## Dataset excerpts
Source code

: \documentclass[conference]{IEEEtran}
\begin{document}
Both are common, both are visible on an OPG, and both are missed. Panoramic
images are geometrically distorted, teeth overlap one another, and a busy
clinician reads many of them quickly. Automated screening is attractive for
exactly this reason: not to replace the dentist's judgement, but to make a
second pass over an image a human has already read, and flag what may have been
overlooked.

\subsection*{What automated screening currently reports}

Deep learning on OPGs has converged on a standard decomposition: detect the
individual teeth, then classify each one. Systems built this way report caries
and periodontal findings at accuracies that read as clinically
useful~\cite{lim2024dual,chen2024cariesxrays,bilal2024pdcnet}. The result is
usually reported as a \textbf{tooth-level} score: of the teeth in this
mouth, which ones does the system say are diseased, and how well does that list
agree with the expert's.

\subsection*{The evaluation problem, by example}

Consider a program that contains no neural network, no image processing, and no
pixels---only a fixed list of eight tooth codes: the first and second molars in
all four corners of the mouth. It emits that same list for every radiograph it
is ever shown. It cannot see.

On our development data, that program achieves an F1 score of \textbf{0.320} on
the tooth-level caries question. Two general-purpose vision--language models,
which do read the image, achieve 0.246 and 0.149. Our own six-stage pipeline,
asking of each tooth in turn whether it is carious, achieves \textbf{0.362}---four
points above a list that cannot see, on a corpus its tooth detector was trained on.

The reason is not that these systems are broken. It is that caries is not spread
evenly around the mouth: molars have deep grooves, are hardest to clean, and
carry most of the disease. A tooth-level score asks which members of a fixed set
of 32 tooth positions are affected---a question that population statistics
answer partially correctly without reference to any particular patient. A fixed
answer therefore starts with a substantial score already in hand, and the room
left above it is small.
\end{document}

## Assignment
Return a faithful copy of all the records above.

## Solution for this task
Source code

: \documentclass[conference]{IEEEtran}
\begin{document}
Both are common, both are visible on an OPG, and both are missed. Panoramic
images are geometrically distorted, teeth overlap one another, and a busy
clinician reads many of them quickly. Automated screening is attractive for
exactly this reason: not to replace the dentist's judgement, but to make a
second pass over an image a human has already read, and flag what may have been
overlooked.

\subsection*{What automated screening currently reports}

Deep learning on OPGs has converged on a standard decomposition: detect the
individual teeth, then classify each one. Systems built this way report caries
and periodontal findings at accuracies that read as clinically
useful~\cite{lim2024dual,chen2024cariesxrays,bilal2024pdcnet}. The result is
usually reported as a \textbf{tooth-level} score: of the teeth in this
mouth, which ones does the system say are diseased, and how well does that list
agree with the expert's.

\subsection*{The evaluation problem, by example}

Consider a program that contains no neural network, no image processing, and no
pixels---only a fixed list of eight tooth codes: the first and second molars in
all four corners of the mouth. It emits that same list for every radiograph it
is ever shown. It cannot see.

On our development data, that program achieves an F1 score of \textbf{0.320} on
the tooth-level caries question. Two general-purpose vision--language models,
which do read the image, achieve 0.246 and 0.149. Our own six-stage pipeline,
asking of each tooth in turn whether it is carious, achieves \textbf{0.362}---four
points above a list that cannot see, on a corpus its tooth detector was trained on.

The reason is not that these systems are broken. It is that caries is not spread
evenly around the mouth: molars have deep grooves, are hardest to clean, and
carry most of the disease. A tooth-level score asks which members of a fixed set
of 32 tooth positions are affected---a question that population statistics
answer partially correctly without reference to any particular patient. A fixed
answer therefore starts with a substantial score already in hand, and the room
left above it is small.
\end{document}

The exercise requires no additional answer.